◆ DATA SUPPLIED ◆

════

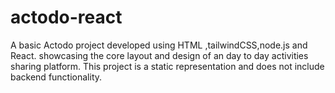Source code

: # actodo-react
A basic Actodo project developed using HTML ,tailwindCSS,node.js and React. showcasing the core layout and design of an day to day activities sharing  platform. This project is a static representation and does not include backend functionality.
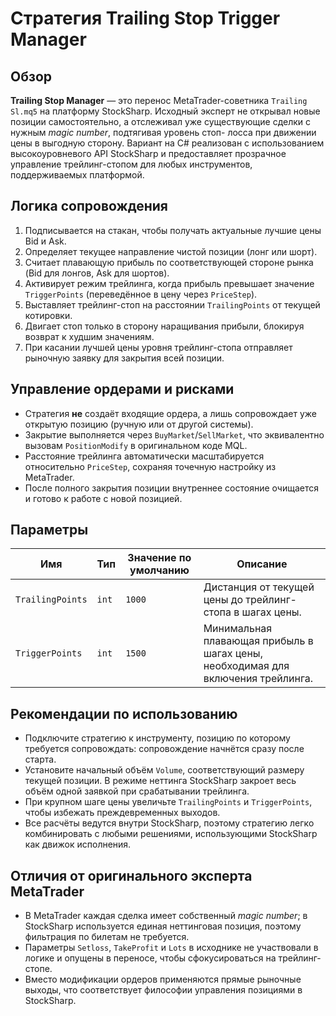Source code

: # Стратегия Trailing Stop Trigger Manager

## Обзор
**Trailing Stop Manager** — это перенос MetaTrader-советника `Trailing Sl.mq5` на платформу StockSharp. Исходный эксперт не
открывал новые позиции самостоятельно, а отслеживал уже существующие сделки с нужным *magic number*, подтягивая уровень стоп-
лосса при движении цены в выгодную сторону. Вариант на C# реализован с использованием высокоуровневого API StockSharp и
предоставляет прозрачное управление трейлинг-стопом для любых инструментов, поддерживаемых платформой.

## Логика сопровождения
1. Подписывается на стакан, чтобы получать актуальные лучшие цены Bid и Ask.
2. Определяет текущее направление чистой позиции (лонг или шорт).
3. Считает плавающую прибыль по соответствующей стороне рынка (Bid для лонгов, Ask для шортов).
4. Активирует режим трейлинга, когда прибыль превышает значение `TriggerPoints` (переведённое в цену через `PriceStep`).
5. Выставляет трейлинг-стоп на расстоянии `TrailingPoints` от текущей котировки.
6. Двигает стоп только в сторону наращивания прибыли, блокируя возврат к худшим значениям.
7. При касании лучшей цены уровня трейлинг-стопа отправляет рыночную заявку для закрытия всей позиции.

## Управление ордерами и рисками
- Стратегия **не** создаёт входящие ордера, а лишь сопровождает уже открытую позицию (ручную или от другой системы).
- Закрытие выполняется через `BuyMarket`/`SellMarket`, что эквивалентно вызовам `PositionModify` в оригинальном коде MQL.
- Расстояние трейлинга автоматически масштабируется относительно `PriceStep`, сохраняя точечную настройку из MetaTrader.
- После полного закрытия позиции внутреннее состояние очищается и готово к работе с новой позицией.

## Параметры
| Имя | Тип | Значение по умолчанию | Описание |
| --- | --- | --- | --- |
| `TrailingPoints` | `int` | `1000` | Дистанция от текущей цены до трейлинг-стопа в шагах цены. |
| `TriggerPoints` | `int` | `1500` | Минимальная плавающая прибыль в шагах цены, необходимая для включения трейлинга. |

## Рекомендации по использованию
- Подключите стратегию к инструменту, позицию по которому требуется сопровождать: сопровождение начнётся сразу после старта.
- Установите начальный объём `Volume`, соответствующий размеру текущей позиции. В режиме неттинга StockSharp закроет весь
  объём одной заявкой при срабатывании трейлинга.
- При крупном шаге цены увеличьте `TrailingPoints` и `TriggerPoints`, чтобы избежать преждевременных выходов.
- Все расчёты ведутся внутри StockSharp, поэтому стратегию легко комбинировать с любыми решениями, использующими StockSharp как
  движок исполнения.

## Отличия от оригинального эксперта MetaTrader
- В MetaTrader каждая сделка имеет собственный *magic number*; в StockSharp используется единая неттинговая позиция, поэтому
  фильтрация по билетам не требуется.
- Параметры `Setloss`, `TakeProfit` и `Lots` в исходнике не участвовали в логике и опущены в переносе, чтобы сфокусироваться на
  трейлинг-стопе.
- Вместо модификации ордеров применяются прямые рыночные выходы, что соответствует философии управления позициями в StockSharp.
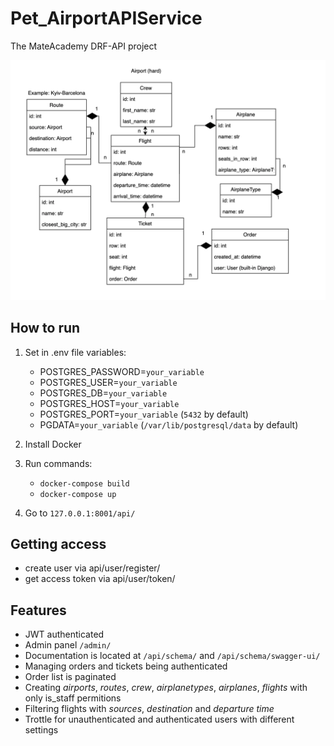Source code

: # Pet_AirportAPIService

The MateAcademy DRF-API project

![airport_diagram](airport_diagram.webp?raw=true)

## How to run

1. Set in .env file variables:
   - POSTGRES_PASSWORD=`your_variable`
   - POSTGRES_USER=`your_variable`
   - POSTGRES_DB=`your_variable`
   - POSTGRES_HOST=`your_variable`
   - POSTGRES_PORT=`your_variable` (`5432` by default)
   - PGDATA=`your_variable` (`/var/lib/postgresql/data` by default)

2. Install Docker
3. Run commands: 
   - `docker-compose build`
   - `docker-compose up`
4. Go to `127.0.0.1:8001/api/`

## Getting access
- create user via api/user/register/
- get access token via api/user/token/

## Features
- JWT authenticated
- Admin panel `/admin/`
- Documentation is located at `/api/schema/` and `/api/schema/swagger-ui/`
- Managing orders and tickets being authenticated
- Order list is paginated
- Creating _airports_, _routes_, _crew_, _airplanetypes_, _airplanes_, _flights_ with only is_staff permitions
- Filtering flights with _sources_, _destination_ and _departure time_
- Trottle for unauthenticated and authenticated users with different settings
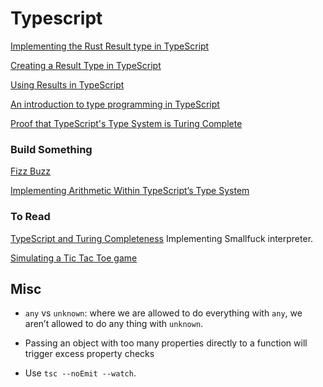 # Typescript

[Implementing the Rust Result type in TypeScript](https://medium.com/@cole.carley/implementing-the-rust-result-type-in-typescript-2c2a93c0c165)

[Creating a Result Type in TypeScript](https://www.dennisokeeffe.com/blog/2024-07-14-creating-a-result-type-in-typescript)

[Using Results in TypeScript](https://imhoff.blog/posts/using-results-in-typescript)

[An introduction to type programming in TypeScript](https://www.zhenghao.io/posts/type-programming)

[Proof that TypeScript's Type System is Turing Complete](https://gist.github.com/hediet/63f4844acf5ac330804801084f87a6d4)

### Build Something

[Fizz Buzz](https://gal.hagever.com/posts/typing-the-technical-interview-in-typescript)

[Implementing Arithmetic Within TypeScript’s Type System](https://itnext.io/implementing-arithmetic-within-typescripts-type-system-a1ef140a6f6f)

### To Read

[TypeScript and Turing Completeness](https://itnext.io/typescript-and-turing-completeness-ba8ded8f3de3)
Implementing Smallfuck interpreter.

[Simulating a Tic Tac Toe game](https://blog.joshuakgoldberg.com/type-system-game-engines/)

## Misc

- `any` vs `unknown`: where we are allowed to do everything with `any`, we aren’t allowed to do any thing with `unknown`.

- Passing an object with too many properties directly to a function will
trigger excess property checks

- Use `tsc --noEmit --watch`.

════

◆ TASK OBJECTIVE ◆
Each line holding "поэтому" should be copied from the material above.

◆ WRITTEN RESPONSE ◆
- Все расчёты ведутся внутри StockSharp, поэтому стратегию легко комбинировать с любыми решениями, использующими StockSharp как
- В MetaTrader каждая сделка имеет собственный *magic number*; в StockSharp используется единая неттинговая позиция, поэтому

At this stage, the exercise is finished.